Christian was born in Mühlhausen (Thuringia) on October 28, 1947, son of a knitwear wholesale trader. His neurosurgical career began at the Neurosurgical Department of Freie Universität Berlin (Klinikum Charlottenburg) after completing medical school in Freiburg and Marburg (1966–1974). He earned his doctorate in medical sciences in 1982 and the following year received German board certification in neurosurgery. From 1984 on, he practiced as a consulting neurosurgeon in the very same department, moving to Virchow Klinikum (Berlin-Wedding) in 1987 that later became Campus Virchow, Charité Universitätsmedizin Berlin in 1995. During this time period, he was proud to work with no less than six heads of neurosurgery. After his retirement in 2012, Christian remained an active contributing scientist in the Neurosurgical Department of the Charité.

Christian was a lovable man and popular far beyond his German colleagues—and not only thanks to his self-celebrating quirks of character. Countless anecdotes, taken from his colorful professional and private life, became a magnet for his audience during late-night extracurricular programs at scientific meetings. His endless curiosity concerning the enigma of cerebrospinal fluid (CSF) pathologies attracted his younger colleagues and provoked enduring interest in this seemingly peripheral area of neurosurgery. He thus became a mentor for a new generation of neurosurgeons.

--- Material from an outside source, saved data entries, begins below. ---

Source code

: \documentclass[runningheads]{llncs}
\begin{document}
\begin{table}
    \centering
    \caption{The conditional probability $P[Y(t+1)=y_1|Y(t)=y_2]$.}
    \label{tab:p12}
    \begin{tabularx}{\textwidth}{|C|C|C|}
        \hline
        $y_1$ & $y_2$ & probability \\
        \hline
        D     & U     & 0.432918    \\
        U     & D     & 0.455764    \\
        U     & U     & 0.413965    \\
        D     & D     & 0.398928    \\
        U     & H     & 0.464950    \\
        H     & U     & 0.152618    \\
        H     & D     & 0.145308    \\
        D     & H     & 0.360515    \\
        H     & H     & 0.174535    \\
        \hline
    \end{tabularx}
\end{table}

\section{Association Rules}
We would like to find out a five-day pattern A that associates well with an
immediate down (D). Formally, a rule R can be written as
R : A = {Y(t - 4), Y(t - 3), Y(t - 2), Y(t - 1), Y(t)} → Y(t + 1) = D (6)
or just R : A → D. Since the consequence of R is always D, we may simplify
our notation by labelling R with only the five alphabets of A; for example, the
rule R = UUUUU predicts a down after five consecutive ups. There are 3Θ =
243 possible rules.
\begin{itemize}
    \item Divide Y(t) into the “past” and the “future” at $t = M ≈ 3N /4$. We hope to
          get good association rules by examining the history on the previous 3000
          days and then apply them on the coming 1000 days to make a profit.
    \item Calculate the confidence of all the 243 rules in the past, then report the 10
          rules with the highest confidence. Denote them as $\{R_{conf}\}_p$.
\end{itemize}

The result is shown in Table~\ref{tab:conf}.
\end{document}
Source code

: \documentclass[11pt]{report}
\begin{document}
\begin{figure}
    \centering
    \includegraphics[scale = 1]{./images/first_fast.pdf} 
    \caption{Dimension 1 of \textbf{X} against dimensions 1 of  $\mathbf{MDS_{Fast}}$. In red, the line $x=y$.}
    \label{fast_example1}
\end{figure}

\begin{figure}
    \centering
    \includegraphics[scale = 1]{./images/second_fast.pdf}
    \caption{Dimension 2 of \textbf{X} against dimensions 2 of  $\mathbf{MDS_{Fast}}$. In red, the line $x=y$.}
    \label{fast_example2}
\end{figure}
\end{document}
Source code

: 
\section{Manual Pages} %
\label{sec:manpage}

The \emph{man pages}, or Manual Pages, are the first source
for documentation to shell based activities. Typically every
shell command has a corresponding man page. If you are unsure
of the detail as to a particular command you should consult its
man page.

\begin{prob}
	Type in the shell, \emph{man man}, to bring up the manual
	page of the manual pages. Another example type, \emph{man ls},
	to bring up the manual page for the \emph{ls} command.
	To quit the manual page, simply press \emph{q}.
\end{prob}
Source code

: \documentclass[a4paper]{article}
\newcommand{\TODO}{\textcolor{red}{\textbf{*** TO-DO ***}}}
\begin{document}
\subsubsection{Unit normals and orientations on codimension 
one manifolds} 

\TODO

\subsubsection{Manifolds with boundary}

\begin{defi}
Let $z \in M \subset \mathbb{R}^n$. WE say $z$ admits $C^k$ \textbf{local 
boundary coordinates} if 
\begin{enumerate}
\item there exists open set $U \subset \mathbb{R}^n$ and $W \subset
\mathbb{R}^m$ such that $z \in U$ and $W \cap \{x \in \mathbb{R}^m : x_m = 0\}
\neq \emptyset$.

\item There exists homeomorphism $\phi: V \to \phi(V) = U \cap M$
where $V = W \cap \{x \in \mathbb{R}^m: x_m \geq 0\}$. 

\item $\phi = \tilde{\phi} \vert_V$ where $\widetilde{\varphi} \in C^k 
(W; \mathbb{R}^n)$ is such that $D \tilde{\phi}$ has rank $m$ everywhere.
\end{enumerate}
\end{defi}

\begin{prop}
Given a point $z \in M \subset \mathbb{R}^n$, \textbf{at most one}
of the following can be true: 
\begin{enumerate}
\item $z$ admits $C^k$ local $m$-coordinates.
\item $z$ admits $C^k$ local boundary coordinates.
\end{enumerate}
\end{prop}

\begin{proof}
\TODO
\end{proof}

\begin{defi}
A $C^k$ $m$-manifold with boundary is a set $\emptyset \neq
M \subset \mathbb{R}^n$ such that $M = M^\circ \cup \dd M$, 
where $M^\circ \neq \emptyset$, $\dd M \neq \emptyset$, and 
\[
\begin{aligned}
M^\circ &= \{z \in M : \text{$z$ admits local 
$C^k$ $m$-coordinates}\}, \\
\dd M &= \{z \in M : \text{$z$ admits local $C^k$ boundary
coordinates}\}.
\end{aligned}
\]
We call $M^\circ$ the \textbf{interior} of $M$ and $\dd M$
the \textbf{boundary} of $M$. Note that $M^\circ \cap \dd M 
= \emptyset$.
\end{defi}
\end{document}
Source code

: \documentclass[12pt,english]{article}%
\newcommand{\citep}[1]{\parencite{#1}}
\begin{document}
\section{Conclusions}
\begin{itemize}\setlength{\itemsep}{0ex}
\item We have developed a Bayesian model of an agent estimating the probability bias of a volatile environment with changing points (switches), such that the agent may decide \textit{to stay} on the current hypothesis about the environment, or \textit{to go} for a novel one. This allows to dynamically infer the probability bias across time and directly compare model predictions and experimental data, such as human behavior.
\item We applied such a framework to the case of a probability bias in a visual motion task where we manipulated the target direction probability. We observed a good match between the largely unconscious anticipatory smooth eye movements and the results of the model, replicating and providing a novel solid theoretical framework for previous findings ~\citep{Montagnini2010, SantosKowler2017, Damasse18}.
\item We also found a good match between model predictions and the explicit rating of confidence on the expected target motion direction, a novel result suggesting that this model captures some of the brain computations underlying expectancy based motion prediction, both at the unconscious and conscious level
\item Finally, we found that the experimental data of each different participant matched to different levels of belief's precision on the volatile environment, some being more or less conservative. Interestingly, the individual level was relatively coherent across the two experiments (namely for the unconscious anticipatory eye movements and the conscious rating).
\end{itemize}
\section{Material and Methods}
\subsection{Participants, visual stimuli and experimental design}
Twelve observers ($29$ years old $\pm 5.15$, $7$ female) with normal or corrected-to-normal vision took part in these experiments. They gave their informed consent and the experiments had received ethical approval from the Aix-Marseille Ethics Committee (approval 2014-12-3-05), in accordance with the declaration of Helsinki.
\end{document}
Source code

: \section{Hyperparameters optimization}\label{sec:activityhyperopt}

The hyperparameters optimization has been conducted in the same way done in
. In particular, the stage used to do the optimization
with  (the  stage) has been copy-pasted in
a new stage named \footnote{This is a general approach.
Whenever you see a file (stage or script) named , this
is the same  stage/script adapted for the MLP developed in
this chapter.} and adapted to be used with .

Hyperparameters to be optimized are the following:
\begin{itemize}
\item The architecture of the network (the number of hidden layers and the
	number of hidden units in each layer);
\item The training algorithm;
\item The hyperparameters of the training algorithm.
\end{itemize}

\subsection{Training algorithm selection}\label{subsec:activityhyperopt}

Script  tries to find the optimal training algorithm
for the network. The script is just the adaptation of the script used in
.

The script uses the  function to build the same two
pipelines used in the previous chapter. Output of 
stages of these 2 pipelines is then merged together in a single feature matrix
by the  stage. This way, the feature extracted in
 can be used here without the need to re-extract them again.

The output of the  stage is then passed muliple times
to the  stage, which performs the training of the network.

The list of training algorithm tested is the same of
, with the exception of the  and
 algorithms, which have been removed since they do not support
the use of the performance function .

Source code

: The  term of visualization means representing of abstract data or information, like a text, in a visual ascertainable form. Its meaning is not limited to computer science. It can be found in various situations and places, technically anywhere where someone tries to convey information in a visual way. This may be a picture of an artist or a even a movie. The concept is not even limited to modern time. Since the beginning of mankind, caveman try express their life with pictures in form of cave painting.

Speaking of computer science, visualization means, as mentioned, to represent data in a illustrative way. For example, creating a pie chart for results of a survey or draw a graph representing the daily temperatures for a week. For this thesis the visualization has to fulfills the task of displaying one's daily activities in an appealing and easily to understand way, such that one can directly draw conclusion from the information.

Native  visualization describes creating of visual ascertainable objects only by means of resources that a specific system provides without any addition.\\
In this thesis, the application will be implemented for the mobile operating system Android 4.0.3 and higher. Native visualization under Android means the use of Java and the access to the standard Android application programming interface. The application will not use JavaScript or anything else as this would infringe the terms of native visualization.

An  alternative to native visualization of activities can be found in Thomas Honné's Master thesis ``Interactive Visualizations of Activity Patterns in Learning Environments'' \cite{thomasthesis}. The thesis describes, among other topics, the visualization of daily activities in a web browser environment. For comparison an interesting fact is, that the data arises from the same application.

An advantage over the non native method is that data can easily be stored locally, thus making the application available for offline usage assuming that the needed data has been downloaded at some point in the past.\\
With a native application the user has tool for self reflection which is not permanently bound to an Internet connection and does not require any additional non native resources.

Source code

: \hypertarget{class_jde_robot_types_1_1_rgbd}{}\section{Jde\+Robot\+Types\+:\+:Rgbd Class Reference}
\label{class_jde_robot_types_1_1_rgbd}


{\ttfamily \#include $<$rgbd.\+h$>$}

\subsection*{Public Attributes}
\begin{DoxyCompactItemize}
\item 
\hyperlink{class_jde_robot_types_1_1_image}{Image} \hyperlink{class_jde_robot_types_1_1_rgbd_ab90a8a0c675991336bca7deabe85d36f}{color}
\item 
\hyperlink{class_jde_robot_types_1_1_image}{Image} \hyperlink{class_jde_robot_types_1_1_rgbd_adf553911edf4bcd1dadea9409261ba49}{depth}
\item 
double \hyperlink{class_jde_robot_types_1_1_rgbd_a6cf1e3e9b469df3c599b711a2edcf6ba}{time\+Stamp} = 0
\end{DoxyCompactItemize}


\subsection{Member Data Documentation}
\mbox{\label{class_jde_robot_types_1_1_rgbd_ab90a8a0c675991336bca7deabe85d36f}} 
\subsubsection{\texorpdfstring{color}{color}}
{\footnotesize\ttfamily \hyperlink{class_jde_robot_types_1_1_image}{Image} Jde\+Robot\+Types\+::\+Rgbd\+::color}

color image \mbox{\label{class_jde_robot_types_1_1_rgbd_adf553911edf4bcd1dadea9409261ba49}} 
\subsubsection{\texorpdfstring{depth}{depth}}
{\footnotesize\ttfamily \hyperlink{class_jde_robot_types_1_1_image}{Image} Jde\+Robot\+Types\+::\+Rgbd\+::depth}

His legacy includes the development and application of gravity-assisted shunt valves, a comprehensive understanding of CSF over- and underdrainage phenomena caused by ventricular shunts, and finally introducing the “Sprung reservoir” as an important integrative part of a shunt. Christian shared his vast experience via numerous scientific publications and oral presentations at scientific meetings.

His biggest success, however, was to live his life with curiosity and openness, in which neurosurgery played a fundamental part as a source of creativity.

We bid a fond farewell to a fascinated scholar, a self-critical friend, and a role model of authenticity.